DATASET RECORDS
▬▬▬

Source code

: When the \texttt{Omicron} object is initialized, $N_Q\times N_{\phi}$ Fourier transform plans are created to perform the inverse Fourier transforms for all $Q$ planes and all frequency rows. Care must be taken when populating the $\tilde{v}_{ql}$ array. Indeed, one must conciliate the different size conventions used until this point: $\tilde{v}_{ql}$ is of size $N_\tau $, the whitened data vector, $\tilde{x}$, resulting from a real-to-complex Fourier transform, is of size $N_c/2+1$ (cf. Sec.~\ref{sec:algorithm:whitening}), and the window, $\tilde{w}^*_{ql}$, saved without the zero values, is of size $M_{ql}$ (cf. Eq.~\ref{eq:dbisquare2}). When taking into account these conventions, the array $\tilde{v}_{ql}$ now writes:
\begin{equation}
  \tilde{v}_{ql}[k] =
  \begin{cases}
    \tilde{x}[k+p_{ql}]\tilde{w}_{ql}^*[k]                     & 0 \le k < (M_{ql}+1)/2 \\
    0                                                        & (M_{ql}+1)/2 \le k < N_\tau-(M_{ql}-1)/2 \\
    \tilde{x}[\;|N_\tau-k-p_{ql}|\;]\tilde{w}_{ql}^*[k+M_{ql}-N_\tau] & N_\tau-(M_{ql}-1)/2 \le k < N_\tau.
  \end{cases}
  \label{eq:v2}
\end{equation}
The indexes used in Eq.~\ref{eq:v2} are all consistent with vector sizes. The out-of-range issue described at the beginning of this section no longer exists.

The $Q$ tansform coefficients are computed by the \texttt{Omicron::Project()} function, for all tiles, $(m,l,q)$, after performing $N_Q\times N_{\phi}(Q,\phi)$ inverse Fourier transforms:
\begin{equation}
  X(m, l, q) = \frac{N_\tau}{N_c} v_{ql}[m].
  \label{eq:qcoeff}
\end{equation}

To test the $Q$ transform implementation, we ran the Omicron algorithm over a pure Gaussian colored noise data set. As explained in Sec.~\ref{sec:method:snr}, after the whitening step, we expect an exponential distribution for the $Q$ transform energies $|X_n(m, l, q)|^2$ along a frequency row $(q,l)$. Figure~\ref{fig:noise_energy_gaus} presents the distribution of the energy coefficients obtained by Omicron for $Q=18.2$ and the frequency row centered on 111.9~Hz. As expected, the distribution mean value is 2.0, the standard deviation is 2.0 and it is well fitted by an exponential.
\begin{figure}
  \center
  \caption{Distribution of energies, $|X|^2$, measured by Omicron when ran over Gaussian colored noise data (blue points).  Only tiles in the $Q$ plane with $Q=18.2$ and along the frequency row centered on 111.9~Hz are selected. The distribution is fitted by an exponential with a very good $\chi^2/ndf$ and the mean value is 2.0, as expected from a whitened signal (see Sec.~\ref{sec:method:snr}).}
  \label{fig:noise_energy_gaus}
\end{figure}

▬▬▬

WHAT IS BEING ASKED
Print out each record above exactly, with nothing omitted.

ANSWER
Source code

: When the \texttt{Omicron} object is initialized, $N_Q\times N_{\phi}$ Fourier transform plans are created to perform the inverse Fourier transforms for all $Q$ planes and all frequency rows. Care must be taken when populating the $\tilde{v}_{ql}$ array. Indeed, one must conciliate the different size conventions used until this point: $\tilde{v}_{ql}$ is of size $N_\tau $, the whitened data vector, $\tilde{x}$, resulting from a real-to-complex Fourier transform, is of size $N_c/2+1$ (cf. Sec.~\ref{sec:algorithm:whitening}), and the window, $\tilde{w}^*_{ql}$, saved without the zero values, is of size $M_{ql}$ (cf. Eq.~\ref{eq:dbisquare2}). When taking into account these conventions, the array $\tilde{v}_{ql}$ now writes:
\begin{equation}
  \tilde{v}_{ql}[k] =
  \begin{cases}
    \tilde{x}[k+p_{ql}]\tilde{w}_{ql}^*[k]                     & 0 \le k < (M_{ql}+1)/2 \\
    0                                                        & (M_{ql}+1)/2 \le k < N_\tau-(M_{ql}-1)/2 \\
    \tilde{x}[\;|N_\tau-k-p_{ql}|\;]\tilde{w}_{ql}^*[k+M_{ql}-N_\tau] & N_\tau-(M_{ql}-1)/2 \le k < N_\tau.
  \end{cases}
  \label{eq:v2}
\end{equation}
The indexes used in Eq.~\ref{eq:v2} are all consistent with vector sizes. The out-of-range issue described at the beginning of this section no longer exists.

The $Q$ tansform coefficients are computed by the \texttt{Omicron::Project()} function, for all tiles, $(m,l,q)$, after performing $N_Q\times N_{\phi}(Q,\phi)$ inverse Fourier transforms:
\begin{equation}
  X(m, l, q) = \frac{N_\tau}{N_c} v_{ql}[m].
  \label{eq:qcoeff}
\end{equation}

To test the $Q$ transform implementation, we ran the Omicron algorithm over a pure Gaussian colored noise data set. As explained in Sec.~\ref{sec:method:snr}, after the whitening step, we expect an exponential distribution for the $Q$ transform energies $|X_n(m, l, q)|^2$ along a frequency row $(q,l)$. Figure~\ref{fig:noise_energy_gaus} presents the distribution of the energy coefficients obtained by Omicron for $Q=18.2$ and the frequency row centered on 111.9~Hz. As expected, the distribution mean value is 2.0, the standard deviation is 2.0 and it is well fitted by an exponential.
\begin{figure}
  \center
  \caption{Distribution of energies, $|X|^2$, measured by Omicron when ran over Gaussian colored noise data (blue points).  Only tiles in the $Q$ plane with $Q=18.2$ and along the frequency row centered on 111.9~Hz are selected. The distribution is fitted by an exponential with a very good $\chi^2/ndf$ and the mean value is 2.0, as expected from a whitened signal (see Sec.~\ref{sec:method:snr}).}
  \label{fig:noise_energy_gaus}
\end{figure}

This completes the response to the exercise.